• [Activity]
Search the records for "bugs". Copy every line where it appears.

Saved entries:
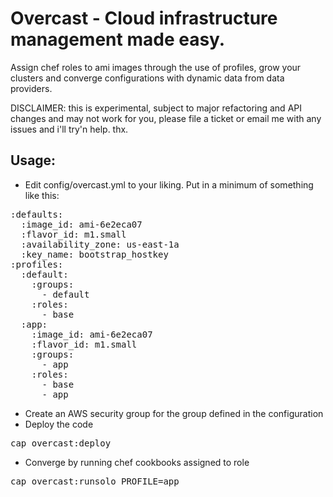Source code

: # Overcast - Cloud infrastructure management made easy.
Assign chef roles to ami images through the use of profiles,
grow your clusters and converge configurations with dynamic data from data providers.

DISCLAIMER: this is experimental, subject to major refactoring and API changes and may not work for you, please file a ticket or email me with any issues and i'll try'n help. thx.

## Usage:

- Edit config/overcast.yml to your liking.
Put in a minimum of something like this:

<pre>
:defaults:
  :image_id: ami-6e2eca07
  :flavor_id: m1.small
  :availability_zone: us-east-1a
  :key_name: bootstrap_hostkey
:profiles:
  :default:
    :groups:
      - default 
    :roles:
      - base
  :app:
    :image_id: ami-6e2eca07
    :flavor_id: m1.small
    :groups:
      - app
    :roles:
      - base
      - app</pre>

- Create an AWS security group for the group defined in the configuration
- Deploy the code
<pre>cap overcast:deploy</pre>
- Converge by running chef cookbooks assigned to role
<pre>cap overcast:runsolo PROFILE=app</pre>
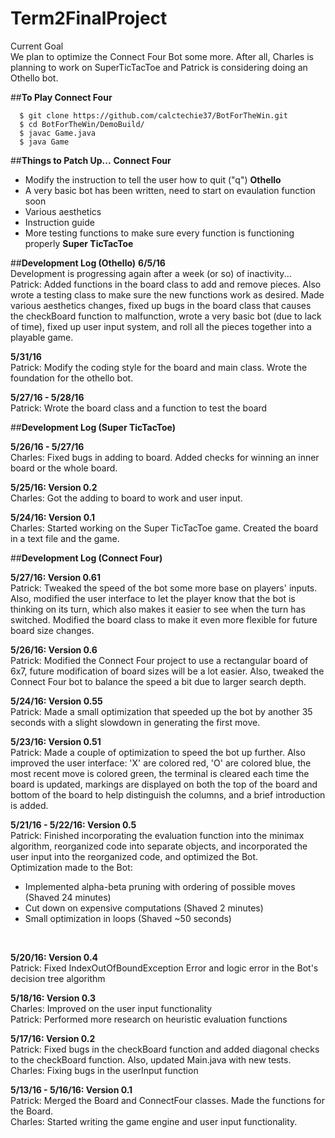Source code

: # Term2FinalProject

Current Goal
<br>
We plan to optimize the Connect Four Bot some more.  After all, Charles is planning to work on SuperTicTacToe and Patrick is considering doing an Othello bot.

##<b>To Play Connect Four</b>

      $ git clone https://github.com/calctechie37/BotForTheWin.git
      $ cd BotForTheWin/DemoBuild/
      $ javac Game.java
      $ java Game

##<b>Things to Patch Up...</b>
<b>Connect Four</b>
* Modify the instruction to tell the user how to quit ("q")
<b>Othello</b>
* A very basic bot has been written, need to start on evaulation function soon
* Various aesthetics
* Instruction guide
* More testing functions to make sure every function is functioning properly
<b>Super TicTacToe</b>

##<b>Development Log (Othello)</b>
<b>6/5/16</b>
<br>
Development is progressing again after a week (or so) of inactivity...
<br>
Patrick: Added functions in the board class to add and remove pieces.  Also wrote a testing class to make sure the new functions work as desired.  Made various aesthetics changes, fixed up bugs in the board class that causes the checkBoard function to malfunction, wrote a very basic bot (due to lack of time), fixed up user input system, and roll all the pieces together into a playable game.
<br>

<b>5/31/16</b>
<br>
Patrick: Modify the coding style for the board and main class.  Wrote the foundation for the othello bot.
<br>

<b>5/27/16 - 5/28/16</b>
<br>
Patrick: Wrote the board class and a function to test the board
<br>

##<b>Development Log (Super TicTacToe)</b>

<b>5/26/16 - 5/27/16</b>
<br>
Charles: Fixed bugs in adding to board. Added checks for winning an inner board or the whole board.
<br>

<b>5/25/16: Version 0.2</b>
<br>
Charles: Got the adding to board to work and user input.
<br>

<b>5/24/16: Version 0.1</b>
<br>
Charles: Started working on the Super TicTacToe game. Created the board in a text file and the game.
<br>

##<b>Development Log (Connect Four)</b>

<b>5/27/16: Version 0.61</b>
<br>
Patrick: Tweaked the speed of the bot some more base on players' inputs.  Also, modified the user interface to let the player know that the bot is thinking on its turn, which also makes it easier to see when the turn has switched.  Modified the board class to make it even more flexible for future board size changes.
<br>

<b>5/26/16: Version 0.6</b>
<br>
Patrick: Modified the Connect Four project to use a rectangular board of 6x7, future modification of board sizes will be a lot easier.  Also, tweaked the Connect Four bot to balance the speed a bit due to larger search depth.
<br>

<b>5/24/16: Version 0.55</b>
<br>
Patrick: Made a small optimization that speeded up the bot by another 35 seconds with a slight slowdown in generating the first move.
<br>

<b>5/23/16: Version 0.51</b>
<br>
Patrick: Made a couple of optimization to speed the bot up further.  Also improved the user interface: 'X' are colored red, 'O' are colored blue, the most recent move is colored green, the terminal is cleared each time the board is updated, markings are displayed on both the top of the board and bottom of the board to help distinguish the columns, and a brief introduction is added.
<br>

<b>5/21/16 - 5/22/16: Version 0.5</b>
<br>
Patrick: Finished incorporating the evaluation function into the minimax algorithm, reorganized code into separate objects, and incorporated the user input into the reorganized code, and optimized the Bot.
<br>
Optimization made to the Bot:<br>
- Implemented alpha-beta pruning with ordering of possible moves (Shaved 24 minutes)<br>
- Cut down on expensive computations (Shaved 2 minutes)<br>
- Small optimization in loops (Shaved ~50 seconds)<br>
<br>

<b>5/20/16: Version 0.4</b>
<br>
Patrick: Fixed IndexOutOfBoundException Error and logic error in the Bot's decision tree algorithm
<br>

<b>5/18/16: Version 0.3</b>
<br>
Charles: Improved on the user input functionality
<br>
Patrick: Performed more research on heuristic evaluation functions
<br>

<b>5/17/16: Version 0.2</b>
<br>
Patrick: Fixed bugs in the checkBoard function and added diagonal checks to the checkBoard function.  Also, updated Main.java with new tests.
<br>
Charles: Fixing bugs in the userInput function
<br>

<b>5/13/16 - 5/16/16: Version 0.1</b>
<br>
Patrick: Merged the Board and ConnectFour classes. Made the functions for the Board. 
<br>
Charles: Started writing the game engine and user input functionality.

• [Result]
Patrick: Added functions in the board class to add and remove pieces.  Also wrote a testing class to make sure the new functions work as desired.  Made various aesthetics changes, fixed up bugs in the board class that causes the checkBoard function to malfunction, wrote a very basic bot (due to lack of time), fixed up user input system, and roll all the pieces together into a playable game.
Charles: Fixed bugs in adding to board. Added checks for winning an inner board or the whole board.
Patrick: Fixed bugs in the checkBoard function and added diagonal checks to the checkBoard function.  Also, updated Main.java with new tests.
Charles: Fixing bugs in the userInput function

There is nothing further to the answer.